Pendant ce temps, le notariat a contribué à la réalisation d’actions de terrain. En effet, si l’organisation de l’état-civil est une mission régalienne à la charge des états qui peuvent s’appuyer désormais sur les nouvelles technologies, la régularisation des enfants sans identité au moment de leur adolescence est une tâche qui peut bénéficier de l’aide du réseau des notaires dont le maillage territorial est une des caractéristiques.

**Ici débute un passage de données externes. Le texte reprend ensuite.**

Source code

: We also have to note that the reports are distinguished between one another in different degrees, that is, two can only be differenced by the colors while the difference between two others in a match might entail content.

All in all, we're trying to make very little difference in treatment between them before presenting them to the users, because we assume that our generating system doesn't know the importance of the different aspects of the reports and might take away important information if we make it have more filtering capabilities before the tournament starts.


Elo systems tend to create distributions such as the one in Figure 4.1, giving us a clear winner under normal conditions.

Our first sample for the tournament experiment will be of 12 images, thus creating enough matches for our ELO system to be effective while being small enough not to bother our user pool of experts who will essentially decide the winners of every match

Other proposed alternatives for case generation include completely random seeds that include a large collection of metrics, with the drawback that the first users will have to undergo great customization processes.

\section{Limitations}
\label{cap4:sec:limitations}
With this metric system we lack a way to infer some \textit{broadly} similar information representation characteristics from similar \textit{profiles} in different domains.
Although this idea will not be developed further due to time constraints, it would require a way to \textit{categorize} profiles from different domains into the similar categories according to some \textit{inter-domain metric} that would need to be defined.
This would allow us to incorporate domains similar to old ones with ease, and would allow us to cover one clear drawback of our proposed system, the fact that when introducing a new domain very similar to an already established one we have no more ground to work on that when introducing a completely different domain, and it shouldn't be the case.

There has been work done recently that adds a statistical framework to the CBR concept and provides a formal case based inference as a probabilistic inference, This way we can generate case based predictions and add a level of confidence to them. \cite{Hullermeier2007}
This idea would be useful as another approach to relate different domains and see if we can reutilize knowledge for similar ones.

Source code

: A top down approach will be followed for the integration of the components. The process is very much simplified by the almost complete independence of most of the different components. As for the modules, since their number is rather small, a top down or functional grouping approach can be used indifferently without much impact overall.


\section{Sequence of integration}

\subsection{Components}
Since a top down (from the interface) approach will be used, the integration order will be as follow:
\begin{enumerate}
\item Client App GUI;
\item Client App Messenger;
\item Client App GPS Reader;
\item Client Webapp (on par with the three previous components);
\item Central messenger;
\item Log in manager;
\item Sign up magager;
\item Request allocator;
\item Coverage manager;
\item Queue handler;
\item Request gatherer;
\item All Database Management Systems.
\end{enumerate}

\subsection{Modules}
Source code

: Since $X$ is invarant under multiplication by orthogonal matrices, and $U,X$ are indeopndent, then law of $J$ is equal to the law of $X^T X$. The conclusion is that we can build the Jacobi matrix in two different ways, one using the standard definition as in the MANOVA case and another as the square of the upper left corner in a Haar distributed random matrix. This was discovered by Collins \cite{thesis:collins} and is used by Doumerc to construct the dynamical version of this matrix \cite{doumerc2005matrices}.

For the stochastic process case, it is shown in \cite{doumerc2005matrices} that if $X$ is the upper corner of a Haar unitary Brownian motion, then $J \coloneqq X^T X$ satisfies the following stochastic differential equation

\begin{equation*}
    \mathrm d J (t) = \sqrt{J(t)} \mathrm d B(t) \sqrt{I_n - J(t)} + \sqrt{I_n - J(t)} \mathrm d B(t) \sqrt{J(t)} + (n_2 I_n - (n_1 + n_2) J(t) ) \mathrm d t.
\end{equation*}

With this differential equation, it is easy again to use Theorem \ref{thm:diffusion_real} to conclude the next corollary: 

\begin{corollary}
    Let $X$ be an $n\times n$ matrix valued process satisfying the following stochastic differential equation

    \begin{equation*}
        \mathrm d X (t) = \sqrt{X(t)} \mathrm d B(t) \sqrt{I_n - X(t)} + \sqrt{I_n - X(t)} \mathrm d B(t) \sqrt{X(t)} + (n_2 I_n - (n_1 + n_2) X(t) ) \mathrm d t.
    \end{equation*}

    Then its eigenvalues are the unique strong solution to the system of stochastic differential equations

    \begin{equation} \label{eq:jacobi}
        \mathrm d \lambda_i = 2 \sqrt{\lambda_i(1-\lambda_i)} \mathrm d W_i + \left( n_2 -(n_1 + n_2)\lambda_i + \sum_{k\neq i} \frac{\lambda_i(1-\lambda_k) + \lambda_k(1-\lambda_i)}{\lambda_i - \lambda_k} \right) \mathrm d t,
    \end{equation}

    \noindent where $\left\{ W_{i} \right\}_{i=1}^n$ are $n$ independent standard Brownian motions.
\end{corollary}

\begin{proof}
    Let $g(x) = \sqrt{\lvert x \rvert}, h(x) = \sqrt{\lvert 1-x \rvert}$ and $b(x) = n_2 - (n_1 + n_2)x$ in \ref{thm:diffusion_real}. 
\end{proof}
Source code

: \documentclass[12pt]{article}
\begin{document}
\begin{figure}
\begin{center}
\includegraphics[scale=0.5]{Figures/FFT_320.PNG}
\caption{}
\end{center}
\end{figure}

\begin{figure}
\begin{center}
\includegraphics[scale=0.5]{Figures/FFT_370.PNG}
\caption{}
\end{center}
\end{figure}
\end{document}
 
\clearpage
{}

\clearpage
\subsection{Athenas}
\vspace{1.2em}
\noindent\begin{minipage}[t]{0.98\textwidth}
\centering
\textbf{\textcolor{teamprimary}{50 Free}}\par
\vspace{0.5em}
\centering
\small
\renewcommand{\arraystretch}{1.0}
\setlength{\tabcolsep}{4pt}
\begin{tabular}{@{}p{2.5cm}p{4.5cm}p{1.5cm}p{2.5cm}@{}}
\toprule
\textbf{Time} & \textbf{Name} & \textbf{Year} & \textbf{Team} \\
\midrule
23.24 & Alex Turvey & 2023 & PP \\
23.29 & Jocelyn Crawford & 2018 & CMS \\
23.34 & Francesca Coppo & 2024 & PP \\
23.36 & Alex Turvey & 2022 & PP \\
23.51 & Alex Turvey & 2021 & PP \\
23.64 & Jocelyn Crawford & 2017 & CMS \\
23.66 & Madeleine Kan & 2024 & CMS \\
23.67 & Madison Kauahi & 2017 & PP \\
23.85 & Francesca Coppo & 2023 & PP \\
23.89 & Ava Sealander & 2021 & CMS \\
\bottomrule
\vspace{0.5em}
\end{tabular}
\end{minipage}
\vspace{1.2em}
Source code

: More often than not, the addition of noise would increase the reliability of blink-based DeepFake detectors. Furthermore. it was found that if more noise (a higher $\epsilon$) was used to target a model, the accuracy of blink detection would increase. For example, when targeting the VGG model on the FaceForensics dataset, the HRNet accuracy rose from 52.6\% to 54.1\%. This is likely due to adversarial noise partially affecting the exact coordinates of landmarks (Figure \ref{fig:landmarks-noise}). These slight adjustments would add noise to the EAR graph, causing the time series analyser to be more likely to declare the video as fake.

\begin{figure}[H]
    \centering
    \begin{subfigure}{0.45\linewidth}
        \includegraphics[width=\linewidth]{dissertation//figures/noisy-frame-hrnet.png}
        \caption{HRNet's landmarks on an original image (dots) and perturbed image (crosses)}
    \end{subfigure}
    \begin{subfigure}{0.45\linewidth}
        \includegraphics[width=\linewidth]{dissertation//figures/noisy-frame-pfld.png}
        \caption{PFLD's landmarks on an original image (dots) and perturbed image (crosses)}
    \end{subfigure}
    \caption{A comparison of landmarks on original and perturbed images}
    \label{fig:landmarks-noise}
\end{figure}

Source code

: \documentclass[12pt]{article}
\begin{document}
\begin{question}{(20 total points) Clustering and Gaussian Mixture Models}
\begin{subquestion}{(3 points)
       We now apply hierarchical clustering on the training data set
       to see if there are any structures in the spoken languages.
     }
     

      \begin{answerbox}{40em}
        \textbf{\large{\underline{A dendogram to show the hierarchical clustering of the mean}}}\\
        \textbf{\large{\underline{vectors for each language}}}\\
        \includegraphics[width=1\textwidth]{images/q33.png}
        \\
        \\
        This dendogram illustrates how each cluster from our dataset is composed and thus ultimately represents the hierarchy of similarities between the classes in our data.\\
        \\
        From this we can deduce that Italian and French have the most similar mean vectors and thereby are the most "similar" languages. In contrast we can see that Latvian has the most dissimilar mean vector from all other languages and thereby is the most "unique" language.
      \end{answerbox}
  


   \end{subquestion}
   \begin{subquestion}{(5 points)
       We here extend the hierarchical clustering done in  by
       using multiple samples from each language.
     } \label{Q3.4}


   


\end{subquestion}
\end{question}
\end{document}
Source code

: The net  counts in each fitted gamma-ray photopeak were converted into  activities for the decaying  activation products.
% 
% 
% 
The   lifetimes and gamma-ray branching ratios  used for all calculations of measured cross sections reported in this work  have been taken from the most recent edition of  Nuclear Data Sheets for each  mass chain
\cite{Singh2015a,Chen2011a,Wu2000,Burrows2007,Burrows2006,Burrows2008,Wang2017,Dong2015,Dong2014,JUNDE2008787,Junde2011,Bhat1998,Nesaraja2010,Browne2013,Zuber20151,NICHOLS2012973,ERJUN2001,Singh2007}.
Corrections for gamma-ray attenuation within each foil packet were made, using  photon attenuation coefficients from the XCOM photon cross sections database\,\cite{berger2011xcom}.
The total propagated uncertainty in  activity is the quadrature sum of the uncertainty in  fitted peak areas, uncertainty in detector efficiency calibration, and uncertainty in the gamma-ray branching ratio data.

Ces régularisations se font par la technique du jugement supplétif connu dans de multiples législations. Un juge, s’appuyant sur un certain nombre d’éléments probants délivre un acte de naissance à ceux qui en sont dépourvus. Il faut pour cela aller au plus près des gens, bénéficier d’aides financières ou logistiques. Le réseau notarial est alors très précieux et a démontré récemment au NIGER sa capacité à aider l’action de l’OIF qui a permis la régularisation de dizaines de milliers d’enfants.
La bande dessinée de Michel WELTERLIN et Daniel GNASSU, librement inspirée du livre « Les Enfants Fantômes » va permettre de franchir une nouvelle étape.
Ce média va permettre de toucher de nouvelles personnes en particulier les mères de famille et leurs enfants. Elle narre en effet l’histoire d’un enfant sans identité à la recherche de son père. Son périple et sa rencontre avec une jeune fille sans identité non plus se terminent bien avec la délivrance des précieux actes de naissance.
Lors de la présentation de la bande dessinée au Conseil Supérieur du Notariat, en présence de Sophie SABOT-BARCET, Présidente du Notariat français, le gouvernement français a annoncé par la voix de Monsieur Christophe GUILHOU, Directeur du Développement durable au ministère de l’Europe et des Affaires étrangères, la traduction en wolof de l’ouvrage, lui garantissant une diffusion large en Afrique de l’Ouest.